Unacceptable circumstances
- Knights submitted that AET was not acting as a bare trustee in seeking to have the board resolutions put to Knights shareholders. It submitted that, in the absence of express instructions from the beneficial holders of the Knights shares, AET should not be taking active steps to take this action, and that this went beyond the scope of its powers as a bare trustee. It also submitted that, if AET did not hold these shares as bare trustee, AET's acquisition of a relevant interest in shares in excess of 19.99% may have constituted a prohibited acquisition under section 606.

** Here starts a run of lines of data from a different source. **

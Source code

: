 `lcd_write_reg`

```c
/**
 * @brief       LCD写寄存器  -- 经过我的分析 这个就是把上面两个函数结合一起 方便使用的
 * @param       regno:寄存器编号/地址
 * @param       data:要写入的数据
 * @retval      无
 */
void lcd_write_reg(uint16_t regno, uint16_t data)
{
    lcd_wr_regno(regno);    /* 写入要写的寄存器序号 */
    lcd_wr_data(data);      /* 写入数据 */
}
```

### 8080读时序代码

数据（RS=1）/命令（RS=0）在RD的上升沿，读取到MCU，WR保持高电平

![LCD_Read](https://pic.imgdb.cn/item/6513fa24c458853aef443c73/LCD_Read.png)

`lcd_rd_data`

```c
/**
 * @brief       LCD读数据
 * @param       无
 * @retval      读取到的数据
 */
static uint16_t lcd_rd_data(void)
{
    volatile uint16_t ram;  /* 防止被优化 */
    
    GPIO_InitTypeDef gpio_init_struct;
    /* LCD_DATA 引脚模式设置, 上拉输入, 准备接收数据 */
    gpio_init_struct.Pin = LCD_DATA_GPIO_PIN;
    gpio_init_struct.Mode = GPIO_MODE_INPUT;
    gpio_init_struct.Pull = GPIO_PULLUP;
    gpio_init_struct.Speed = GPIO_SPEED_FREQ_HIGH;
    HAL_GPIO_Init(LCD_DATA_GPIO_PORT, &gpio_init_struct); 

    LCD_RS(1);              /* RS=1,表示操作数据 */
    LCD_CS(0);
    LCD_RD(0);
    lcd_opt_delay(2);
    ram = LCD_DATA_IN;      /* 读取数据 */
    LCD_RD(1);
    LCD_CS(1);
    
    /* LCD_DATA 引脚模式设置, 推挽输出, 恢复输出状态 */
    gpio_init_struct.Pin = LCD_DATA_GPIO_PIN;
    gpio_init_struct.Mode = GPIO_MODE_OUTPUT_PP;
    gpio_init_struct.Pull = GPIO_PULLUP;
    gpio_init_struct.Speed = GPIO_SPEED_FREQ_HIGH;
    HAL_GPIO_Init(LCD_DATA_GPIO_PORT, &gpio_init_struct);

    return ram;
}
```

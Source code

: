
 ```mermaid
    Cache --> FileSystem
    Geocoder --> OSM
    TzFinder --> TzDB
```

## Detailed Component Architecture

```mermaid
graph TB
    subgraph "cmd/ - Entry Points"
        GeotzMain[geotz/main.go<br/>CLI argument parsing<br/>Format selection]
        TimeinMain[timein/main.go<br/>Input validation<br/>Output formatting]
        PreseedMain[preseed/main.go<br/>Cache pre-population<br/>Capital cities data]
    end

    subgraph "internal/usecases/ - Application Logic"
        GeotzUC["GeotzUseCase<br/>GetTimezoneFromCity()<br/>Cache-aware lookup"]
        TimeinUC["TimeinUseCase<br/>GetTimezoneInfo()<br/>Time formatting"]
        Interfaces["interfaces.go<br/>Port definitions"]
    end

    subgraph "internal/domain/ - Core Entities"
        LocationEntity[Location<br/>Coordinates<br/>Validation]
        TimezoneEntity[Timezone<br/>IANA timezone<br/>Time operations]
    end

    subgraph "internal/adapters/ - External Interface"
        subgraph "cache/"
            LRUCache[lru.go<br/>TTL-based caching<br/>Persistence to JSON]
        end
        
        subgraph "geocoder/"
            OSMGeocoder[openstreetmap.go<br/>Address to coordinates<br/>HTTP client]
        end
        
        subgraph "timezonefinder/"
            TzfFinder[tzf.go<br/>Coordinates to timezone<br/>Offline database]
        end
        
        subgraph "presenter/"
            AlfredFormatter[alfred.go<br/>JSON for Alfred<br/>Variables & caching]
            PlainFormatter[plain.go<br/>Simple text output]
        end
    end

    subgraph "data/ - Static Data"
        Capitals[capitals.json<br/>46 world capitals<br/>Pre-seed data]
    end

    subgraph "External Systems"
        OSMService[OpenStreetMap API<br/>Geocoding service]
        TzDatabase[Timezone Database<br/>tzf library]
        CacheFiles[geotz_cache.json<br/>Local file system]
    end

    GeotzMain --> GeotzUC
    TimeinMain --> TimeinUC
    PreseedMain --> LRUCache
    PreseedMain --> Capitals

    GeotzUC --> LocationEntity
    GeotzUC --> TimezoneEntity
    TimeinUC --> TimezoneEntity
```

- AET submitted that there was no definitive statement on the limits of the powers of a bare trustee and that the Panel could make a determination “on whether or not unacceptable circumstances exist without having to consider the application of the bare trustee exemption”. It submitted that there were no unacceptable circumstances because AET did not intend to, and would not, cast any votes for or against the resolutions at Knights' 2012 annual general meeting unless it held directions from the underlying beneficial owners of the shares. AET also submitted that it had genuine concerns in relation to the Knights shares and its role as trustee dictated that it take action to seek to protect this trust property.
- AET's role in relation to the Funds, and particularly the Kingston Superannuation Trust, may not meet the requirements of the bare trustee exemption in s609(2).
- The functions of a bare trustee are discussed in Old Papa's Franchise Systems Pty Ltd v Camisa Nominees Pty Ltd:8
… The term "bare trustee" is often used in statutes where its meaning depends on its context: Corumo Holdings Pty Ltd v C Itoh Ltd (1991) 24 NSWLR 370 at 398; Thorpe v Bristile Ltd (1996) 16 WAR 500 at 505-506.
In the context of the companies legislation considered in Coruma Holdings (supra), the term was held to mean a trustee who was no more than a nominee or cypher in a common sense commercial view.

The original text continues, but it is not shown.